- [Action item]: The response must consist of the lines below from the one with "- 1 cup shredded provolone cheese" through the one with "3. Stir in the", exactly as they appear and with both ends kept.
====
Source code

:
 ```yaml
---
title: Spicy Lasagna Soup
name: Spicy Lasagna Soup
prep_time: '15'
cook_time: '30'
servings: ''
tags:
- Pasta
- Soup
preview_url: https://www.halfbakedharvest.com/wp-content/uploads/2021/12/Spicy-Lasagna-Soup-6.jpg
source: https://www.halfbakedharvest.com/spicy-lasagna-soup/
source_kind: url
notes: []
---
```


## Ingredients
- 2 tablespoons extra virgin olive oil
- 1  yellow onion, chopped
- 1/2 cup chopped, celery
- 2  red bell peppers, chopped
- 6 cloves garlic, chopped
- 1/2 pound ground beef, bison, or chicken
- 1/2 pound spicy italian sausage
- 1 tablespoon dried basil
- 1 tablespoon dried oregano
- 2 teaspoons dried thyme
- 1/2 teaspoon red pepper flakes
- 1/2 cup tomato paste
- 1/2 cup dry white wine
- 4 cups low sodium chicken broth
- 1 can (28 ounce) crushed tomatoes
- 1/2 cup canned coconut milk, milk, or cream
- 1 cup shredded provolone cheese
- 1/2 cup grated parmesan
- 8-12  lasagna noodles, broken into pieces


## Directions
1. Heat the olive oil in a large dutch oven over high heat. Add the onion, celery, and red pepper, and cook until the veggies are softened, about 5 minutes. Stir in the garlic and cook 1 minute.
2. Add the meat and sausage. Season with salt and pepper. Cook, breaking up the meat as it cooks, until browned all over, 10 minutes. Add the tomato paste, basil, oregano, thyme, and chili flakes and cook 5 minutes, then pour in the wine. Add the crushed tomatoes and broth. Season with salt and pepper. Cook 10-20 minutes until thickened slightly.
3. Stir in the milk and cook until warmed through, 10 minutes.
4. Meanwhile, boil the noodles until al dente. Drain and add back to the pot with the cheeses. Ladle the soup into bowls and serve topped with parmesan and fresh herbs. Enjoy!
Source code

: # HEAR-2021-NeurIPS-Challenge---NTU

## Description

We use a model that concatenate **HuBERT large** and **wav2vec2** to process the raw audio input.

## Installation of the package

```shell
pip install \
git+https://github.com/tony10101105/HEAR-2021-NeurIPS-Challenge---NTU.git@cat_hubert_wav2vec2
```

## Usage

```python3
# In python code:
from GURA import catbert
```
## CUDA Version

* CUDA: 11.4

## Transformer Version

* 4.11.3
====
- [Output of the exercise]:
- 1 cup shredded provolone cheese
- 1/2 cup grated parmesan
- 8-12  lasagna noodles, broken into pieces


## Directions
1. Heat the olive oil in a large dutch oven over high heat. Add the onion, celery, and red pepper, and cook until the veggies are softened, about 5 minutes. Stir in the garlic and cook 1 minute.
2. Add the meat and sausage. Season with salt and pepper. Cook, breaking up the meat as it cooks, until browned all over, 10 minutes. Add the tomato paste, basil, oregano, thyme, and chili flakes and cook 5 minutes, then pour in the wine. Add the crushed tomatoes and broth. Season with salt and pepper. Cook 10-20 minutes until thickened slightly.
3. Stir in the milk and cook until warmed through, 10 minutes.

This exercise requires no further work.